[Stored data entries]
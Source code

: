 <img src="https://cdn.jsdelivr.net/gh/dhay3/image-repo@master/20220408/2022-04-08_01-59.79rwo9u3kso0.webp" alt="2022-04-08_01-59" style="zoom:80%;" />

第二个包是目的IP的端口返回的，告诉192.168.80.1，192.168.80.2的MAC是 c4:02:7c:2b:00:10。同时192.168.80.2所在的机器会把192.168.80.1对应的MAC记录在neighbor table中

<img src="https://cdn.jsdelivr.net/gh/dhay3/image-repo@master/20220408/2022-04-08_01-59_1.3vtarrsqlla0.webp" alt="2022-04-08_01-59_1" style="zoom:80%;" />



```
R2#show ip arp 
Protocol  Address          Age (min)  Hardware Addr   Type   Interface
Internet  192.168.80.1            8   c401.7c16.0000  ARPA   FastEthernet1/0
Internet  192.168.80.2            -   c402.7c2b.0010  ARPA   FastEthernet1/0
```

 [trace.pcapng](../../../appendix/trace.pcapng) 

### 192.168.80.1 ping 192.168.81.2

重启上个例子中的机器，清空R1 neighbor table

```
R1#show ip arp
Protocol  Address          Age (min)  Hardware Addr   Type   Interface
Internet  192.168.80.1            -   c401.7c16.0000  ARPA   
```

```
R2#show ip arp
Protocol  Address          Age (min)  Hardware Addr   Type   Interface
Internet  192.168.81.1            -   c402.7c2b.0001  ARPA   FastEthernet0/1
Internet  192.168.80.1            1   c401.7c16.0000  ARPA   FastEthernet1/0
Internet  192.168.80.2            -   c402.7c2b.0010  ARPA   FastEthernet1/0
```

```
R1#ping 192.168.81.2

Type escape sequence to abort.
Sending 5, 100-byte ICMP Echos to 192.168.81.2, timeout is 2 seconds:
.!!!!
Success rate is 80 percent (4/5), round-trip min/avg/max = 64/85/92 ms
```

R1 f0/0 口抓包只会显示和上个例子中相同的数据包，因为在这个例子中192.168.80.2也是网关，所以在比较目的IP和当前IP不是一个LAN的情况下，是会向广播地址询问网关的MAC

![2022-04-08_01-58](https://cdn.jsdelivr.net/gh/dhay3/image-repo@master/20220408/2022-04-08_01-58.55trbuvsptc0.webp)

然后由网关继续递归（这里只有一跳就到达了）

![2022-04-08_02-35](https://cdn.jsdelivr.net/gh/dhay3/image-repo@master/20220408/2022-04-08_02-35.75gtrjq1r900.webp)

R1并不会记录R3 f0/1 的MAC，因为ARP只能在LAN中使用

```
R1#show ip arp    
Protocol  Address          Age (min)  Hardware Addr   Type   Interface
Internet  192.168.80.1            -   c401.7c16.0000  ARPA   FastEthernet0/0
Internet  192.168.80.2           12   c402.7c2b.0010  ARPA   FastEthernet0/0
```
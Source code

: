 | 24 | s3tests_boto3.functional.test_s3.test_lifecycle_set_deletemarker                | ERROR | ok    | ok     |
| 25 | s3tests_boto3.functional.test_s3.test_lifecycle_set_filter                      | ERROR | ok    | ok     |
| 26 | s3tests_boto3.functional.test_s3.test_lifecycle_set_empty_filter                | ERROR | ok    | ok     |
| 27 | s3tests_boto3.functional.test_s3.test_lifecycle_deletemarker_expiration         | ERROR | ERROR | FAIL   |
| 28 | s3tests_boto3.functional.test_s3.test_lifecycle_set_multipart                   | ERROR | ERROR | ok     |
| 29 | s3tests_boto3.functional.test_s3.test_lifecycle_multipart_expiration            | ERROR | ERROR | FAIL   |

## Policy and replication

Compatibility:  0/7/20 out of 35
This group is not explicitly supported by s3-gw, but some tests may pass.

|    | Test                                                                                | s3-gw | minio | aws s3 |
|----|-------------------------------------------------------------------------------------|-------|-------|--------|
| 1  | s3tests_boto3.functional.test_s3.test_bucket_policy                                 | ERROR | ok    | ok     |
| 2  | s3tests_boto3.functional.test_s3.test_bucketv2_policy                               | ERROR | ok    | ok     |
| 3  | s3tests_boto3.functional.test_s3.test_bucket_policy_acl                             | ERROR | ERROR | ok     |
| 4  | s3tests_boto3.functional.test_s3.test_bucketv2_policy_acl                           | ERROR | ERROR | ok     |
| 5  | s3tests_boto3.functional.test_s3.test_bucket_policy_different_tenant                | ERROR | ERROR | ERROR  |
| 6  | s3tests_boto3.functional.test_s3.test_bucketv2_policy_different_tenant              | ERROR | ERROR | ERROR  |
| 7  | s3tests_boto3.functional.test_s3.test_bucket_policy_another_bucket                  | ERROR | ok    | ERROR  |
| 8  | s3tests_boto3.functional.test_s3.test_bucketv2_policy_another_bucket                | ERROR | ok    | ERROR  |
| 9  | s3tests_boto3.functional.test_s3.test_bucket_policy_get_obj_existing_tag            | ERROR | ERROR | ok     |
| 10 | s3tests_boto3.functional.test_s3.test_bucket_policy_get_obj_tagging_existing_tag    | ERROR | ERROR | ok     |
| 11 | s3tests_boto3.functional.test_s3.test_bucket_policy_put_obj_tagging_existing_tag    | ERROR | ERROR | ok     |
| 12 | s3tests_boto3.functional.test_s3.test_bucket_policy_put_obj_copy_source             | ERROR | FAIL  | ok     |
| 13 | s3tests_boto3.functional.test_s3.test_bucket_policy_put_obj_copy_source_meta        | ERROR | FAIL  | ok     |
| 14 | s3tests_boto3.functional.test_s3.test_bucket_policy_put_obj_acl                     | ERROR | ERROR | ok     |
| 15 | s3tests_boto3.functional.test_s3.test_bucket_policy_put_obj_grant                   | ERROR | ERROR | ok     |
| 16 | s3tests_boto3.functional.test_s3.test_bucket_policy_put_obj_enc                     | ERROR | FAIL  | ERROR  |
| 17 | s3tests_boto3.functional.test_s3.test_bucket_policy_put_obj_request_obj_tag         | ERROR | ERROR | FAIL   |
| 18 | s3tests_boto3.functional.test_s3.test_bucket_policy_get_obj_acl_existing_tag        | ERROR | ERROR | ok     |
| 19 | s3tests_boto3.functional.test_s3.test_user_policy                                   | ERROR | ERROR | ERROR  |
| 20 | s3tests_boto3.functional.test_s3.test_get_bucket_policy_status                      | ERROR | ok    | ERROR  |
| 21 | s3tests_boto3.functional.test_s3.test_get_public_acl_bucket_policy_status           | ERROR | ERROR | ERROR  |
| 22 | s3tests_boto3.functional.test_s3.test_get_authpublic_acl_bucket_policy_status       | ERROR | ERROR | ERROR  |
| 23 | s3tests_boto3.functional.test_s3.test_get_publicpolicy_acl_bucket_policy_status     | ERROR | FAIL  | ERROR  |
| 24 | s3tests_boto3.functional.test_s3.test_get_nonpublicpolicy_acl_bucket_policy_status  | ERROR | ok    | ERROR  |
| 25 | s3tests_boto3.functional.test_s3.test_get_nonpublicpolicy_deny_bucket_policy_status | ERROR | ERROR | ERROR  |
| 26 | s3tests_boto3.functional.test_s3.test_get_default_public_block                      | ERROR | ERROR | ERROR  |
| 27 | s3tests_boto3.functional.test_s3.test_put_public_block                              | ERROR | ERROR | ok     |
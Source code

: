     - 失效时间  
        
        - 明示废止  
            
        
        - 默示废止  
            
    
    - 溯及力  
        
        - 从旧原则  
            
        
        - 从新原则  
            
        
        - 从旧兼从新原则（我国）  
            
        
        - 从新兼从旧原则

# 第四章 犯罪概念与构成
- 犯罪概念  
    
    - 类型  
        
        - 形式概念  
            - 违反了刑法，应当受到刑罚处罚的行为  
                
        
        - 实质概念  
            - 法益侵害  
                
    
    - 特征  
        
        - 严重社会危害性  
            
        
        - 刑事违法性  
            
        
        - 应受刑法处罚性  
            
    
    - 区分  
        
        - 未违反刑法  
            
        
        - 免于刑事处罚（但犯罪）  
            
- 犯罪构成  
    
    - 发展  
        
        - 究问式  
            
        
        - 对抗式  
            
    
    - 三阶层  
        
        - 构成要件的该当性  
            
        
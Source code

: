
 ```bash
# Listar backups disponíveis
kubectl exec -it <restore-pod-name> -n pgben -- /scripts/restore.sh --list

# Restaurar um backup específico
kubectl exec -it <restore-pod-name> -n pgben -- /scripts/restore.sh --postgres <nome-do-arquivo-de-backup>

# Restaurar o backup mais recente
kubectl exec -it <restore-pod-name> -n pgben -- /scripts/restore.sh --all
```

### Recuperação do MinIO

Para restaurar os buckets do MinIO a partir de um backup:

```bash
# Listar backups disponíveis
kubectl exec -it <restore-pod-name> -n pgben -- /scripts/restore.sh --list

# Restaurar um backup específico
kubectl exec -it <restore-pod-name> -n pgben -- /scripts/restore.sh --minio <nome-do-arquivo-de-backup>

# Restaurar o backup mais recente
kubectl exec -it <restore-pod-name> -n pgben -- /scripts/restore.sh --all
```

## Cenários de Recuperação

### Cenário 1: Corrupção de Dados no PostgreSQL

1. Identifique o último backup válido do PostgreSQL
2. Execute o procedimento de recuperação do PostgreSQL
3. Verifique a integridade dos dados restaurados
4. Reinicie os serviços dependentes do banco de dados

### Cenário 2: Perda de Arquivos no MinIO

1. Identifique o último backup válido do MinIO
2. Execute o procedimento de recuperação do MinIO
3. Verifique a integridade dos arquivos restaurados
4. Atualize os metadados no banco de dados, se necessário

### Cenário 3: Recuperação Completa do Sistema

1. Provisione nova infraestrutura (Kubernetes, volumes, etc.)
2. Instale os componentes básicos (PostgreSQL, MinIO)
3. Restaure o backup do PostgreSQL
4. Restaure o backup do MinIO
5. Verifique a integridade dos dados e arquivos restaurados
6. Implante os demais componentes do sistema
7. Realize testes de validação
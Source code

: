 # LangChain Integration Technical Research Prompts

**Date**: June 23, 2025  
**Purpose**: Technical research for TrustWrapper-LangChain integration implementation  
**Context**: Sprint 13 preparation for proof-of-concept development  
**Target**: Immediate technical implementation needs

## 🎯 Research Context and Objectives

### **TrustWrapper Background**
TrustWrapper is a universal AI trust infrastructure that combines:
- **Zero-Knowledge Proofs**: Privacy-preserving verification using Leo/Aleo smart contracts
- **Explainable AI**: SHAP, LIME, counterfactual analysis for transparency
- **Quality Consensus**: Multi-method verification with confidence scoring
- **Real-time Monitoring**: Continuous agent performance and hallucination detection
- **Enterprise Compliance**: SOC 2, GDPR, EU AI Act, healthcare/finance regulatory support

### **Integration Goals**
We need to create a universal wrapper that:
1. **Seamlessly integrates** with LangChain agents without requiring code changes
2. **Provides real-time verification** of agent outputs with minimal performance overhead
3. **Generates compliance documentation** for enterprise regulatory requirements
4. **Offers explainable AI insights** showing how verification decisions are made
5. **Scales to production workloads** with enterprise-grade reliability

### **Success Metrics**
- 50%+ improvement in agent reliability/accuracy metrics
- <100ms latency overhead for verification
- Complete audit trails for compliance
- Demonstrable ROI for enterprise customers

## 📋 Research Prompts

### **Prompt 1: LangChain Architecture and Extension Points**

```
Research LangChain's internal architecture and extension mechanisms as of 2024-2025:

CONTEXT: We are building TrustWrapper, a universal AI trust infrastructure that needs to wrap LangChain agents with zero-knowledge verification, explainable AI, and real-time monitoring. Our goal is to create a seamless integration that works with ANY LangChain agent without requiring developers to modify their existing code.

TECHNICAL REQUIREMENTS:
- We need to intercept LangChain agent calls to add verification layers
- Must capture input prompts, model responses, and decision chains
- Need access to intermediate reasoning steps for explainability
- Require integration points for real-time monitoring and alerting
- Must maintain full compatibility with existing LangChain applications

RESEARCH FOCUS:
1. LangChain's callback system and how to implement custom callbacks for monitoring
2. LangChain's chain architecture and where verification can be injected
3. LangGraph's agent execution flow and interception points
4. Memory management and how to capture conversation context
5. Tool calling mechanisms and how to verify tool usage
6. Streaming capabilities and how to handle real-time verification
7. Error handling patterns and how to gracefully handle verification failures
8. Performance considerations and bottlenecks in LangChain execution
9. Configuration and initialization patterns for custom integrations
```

INSTRUCTIONS FOR THE TASK: Would you please filter the lines above and copy every one that includes "patterns"?

EXPECTED OUTPUT:
7. Error handling patterns and how to gracefully handle verification failures
9. Configuration and initialization patterns for custom integrations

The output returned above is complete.